(Work order): Your reply should reproduce the data below without a single alteration, apart from dropping the images.

(Listed records):
******************************

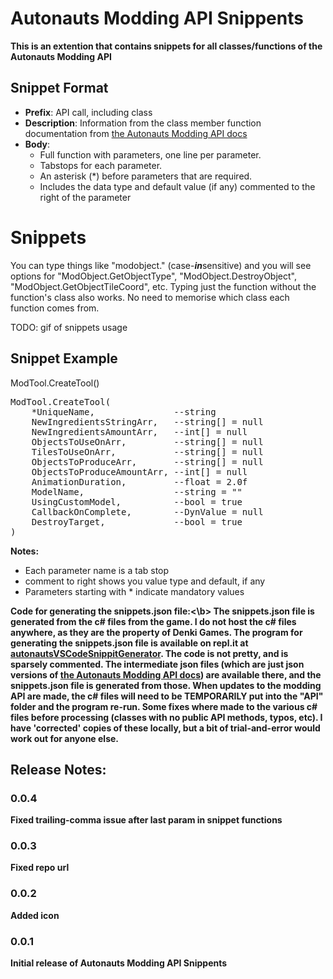 # <b>Autonauts Modding API Snippents

This is an extention that contains snippets for all classes/functions of the Autonauts Modding API</b>


## **Snippet Format**
- **Prefix**: API call, including class
- **Description**: Information from the class member function documentation from [the Autonauts Modding API docs](http://www.denki.co.uk/autonauts/modding/index.html)
- **Body**:
  - Full function with parameters, one line per parameter.
  - Tabstops for each parameter.
  - An asterisk (*) before parameters that are required.
  - Includes the data type and default value (if any) commented to the right of the parameter

# **Snippets**
You can type things like "modobject." (case-***in***sensitive) and you will see options for "ModObject.GetObjectType", "ModObject.DestroyObject", "ModObject.GetObjectTileCoord", etc.
Typing just the function without the function's class also works. No need to memorise which class each function comes from.

TODO: gif of snippets usage

## **Snippet Example**

ModTool.CreateTool()

<pre>
ModTool.CreateTool(
    *UniqueName,               --string
    NewIngredientsStringArr,   --string[] = null
    NewIngredientsAmountArr,   --int[] = null
    ObjectsToUseOnArr,         --string[] = null
    TilesToUseOnArr,           --string[] = null
    ObjectsToProduceArr,       --string[] = null
    ObjectsToProduceAmountArr, --int[] = null
    AnimationDuration,         --float = 2.0f
    ModelName,                 --string = ""
    UsingCustomModel,          --bool = true
    CallbackOnComplete,        --DynValue = null
    DestroyTarget,             --bool = true
)</pre>

<b>Notes:</b>

<ul>
<li>Each parameter name is a tab stop
<li>comment to right shows you value type and default, if any
<li>Parameters starting with * indicate mandatory values
</ul>

<b>Code for generating the snippets.json file:<\b>
The snippets.json file is generated from the c# files from the game.
I do not host the c# files anywhere, as they are the property of Denki Games.
The program for generating the snippets.json file is available on repl.it at [autonautsVSCodeSnippitGenerator](https://replit.com/@ball-o-twine/autonautsVSCodeSnippitGenerator#main.py). The code is not pretty, and is sparsely commented.
The intermediate json files (which are just json versions of [the Autonauts Modding API docs](http://www.denki.co.uk/autonauts/modding/index.html)) are available there, and the snippets.json file is generated from those.
When updates to the modding API are made, the c# files will need to be TEMPORARILY put into the "API" folder and the program re-run.
Some fixes where made to the various c# files before processing (classes with no public API methods, typos, etc). I have 'corrected' copies of these locally, but a bit of trial-and-error would work out for anyone else.
  
## <b>Release Notes:</b>

### 0.0.4
Fixed trailing-comma issue after last param in snippet functions

### 0.0.3
Fixed repo url

### 0.0.2
Added icon

### 0.0.1
Initial release of Autonauts Modding API Snippents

******************************

(Answer to this exercise):
 # <b>Autonauts Modding API Snippents

This is an extention that contains snippets for all classes/functions of the Autonauts Modding API</b>


## **Snippet Format**
- **Prefix**: API call, including class
- **Description**: Information from the class member function documentation from [the Autonauts Modding API docs](http://www.denki.co.uk/autonauts/modding/index.html)
- **Body**:
  - Full function with parameters, one line per parameter.
  - Tabstops for each parameter.
  - An asterisk (*) before parameters that are required.
  - Includes the data type and default value (if any) commented to the right of the parameter

# **Snippets**
You can type things like "modobject." (case-***in***sensitive) and you will see options for "ModObject.GetObjectType", "ModObject.DestroyObject", "ModObject.GetObjectTileCoord", etc.
Typing just the function without the function's class also works. No need to memorise which class each function comes from.

TODO: gif of snippets usage

## **Snippet Example**

ModTool.CreateTool()

<pre>
ModTool.CreateTool(
    *UniqueName,               --string
    NewIngredientsStringArr,   --string[] = null
    NewIngredientsAmountArr,   --int[] = null
    ObjectsToUseOnArr,         --string[] = null
    TilesToUseOnArr,           --string[] = null
    ObjectsToProduceArr,       --string[] = null
    ObjectsToProduceAmountArr, --int[] = null
    AnimationDuration,         --float = 2.0f
    ModelName,                 --string = ""
    UsingCustomModel,          --bool = true
    CallbackOnComplete,        --DynValue = null
    DestroyTarget,             --bool = true
)</pre>

<b>Notes:</b>

<ul>
<li>Each parameter name is a tab stop
<li>comment to right shows you value type and default, if any
<li>Parameters starting with * indicate mandatory values
</ul>

<b>Code for generating the snippets.json file:<\b>
The snippets.json file is generated from the c# files from the game.
I do not host the c# files anywhere, as they are the property of Denki Games.
The program for generating the snippets.json file is available on repl.it at [autonautsVSCodeSnippitGenerator](https://replit.com/@ball-o-twine/autonautsVSCodeSnippitGenerator#main.py). The code is not pretty, and is sparsely commented.
The intermediate json files (which are just json versions of [the Autonauts Modding API docs](http://www.denki.co.uk/autonauts/modding/index.html)) are available there, and the snippets.json file is generated from those.
When updates to the modding API are made, the c# files will need to be TEMPORARILY put into the "API" folder and the program re-run.
Some fixes where made to the various c# files before processing (classes with no public API methods, typos, etc). I have 'corrected' copies of these locally, but a bit of trial-and-error would work out for anyone else.
  
## <b>Release Notes:</b>

### 0.0.4
Fixed trailing-comma issue after last param in snippet functions

### 0.0.3
Fixed repo url

### 0.0.2
Added icon

### 0.0.1
Initial release of Autonauts Modding API Snippents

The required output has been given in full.